Él abre la jaula. No persiste el juicio que lo condenó a vagar en la realidad sin siquiera moverse. Sus dedos se mueven, tejen un lagrimeo de lilas y árboles de lima. Las naranjas que crecen en su interior, que pare de vez en vez, de vez en vez, de vez en vez retienen los rostros infantiles de sus vástagos. Edifican pilares, consciencia con aroma a popurrí. Seda de huesos de besos. Desde el secuestro escriben una historia interminable; venenos y antídotos han trinado y sesgado a sus dominios; derrite a la razón de sus suspiros. Retira la sentencia en las nocturnas haladas que pregonan juntos; cada vez que abren las alas. Cada vez que fotografía su anatomía y la borda en el centro de su ombligo.

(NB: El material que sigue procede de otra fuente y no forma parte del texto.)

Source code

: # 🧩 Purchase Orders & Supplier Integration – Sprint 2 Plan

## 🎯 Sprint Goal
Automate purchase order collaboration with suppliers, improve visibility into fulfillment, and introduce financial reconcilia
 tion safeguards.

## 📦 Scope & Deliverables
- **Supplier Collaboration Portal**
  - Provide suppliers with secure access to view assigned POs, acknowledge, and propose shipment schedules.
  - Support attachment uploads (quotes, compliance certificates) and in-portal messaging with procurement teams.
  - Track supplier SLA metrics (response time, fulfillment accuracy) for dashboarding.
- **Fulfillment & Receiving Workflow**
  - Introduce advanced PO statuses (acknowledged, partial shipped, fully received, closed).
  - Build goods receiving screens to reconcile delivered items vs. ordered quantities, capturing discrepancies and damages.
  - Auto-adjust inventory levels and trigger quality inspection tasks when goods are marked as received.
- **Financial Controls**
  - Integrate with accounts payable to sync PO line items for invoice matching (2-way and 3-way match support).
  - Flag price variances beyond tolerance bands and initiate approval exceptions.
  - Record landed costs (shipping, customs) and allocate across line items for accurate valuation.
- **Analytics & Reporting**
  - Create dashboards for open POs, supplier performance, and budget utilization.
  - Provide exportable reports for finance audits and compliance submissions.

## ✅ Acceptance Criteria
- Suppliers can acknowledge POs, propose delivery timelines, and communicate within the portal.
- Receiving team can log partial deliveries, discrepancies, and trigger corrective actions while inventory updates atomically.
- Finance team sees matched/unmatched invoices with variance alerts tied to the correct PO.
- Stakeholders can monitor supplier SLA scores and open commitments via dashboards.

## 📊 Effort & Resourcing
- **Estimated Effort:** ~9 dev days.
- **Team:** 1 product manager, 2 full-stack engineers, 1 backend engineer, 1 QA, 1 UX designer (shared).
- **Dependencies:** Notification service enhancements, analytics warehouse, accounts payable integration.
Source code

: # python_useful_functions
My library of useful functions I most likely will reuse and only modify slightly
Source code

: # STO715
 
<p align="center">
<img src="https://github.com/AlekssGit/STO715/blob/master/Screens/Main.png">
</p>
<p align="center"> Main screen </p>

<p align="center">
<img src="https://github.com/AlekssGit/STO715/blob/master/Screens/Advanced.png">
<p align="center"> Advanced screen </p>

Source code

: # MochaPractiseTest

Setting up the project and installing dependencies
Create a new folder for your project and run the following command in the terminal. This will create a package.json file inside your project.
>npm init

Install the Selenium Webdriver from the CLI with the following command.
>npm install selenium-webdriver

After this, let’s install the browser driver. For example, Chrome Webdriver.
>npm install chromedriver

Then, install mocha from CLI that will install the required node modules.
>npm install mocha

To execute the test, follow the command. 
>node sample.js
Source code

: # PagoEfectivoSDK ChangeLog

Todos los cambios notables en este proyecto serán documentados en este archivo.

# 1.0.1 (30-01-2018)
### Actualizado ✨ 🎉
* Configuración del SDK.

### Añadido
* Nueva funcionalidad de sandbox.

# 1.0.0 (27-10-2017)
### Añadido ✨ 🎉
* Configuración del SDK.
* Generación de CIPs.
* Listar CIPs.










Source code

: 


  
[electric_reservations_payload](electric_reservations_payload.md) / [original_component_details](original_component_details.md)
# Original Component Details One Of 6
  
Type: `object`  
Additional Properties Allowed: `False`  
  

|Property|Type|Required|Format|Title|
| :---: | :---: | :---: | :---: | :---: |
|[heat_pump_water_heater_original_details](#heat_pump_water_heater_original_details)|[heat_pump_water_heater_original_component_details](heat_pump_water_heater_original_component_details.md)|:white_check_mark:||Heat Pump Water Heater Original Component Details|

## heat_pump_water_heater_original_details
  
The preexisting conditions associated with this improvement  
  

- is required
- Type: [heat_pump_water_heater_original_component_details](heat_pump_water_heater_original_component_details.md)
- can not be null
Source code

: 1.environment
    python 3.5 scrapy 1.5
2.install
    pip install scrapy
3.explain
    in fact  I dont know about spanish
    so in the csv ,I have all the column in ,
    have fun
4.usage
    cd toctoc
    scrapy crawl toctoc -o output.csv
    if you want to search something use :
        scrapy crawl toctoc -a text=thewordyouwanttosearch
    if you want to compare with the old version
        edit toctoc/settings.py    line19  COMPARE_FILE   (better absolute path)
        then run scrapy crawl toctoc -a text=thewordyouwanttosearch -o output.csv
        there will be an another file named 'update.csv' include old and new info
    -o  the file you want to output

Cada tanto que cuenta el tiempo que anda y, con anhelantes rezos, describe a la fantasía justo a su sangre y altares. A él acude cada vez que se equivoca en las lecciones. A él confiesa sus dolencias; la magia punza y retiene lo poco de cordura que les queda. Comparten el lecho de plumas y piojos de ganso. Sobre ellos crecen flores cristalinas; la fiereza de sus voces al llamarse sin palabras hiere a sus engaños. Jamás se abandonarán el uno al otro, el otro al uno, el uno al dos.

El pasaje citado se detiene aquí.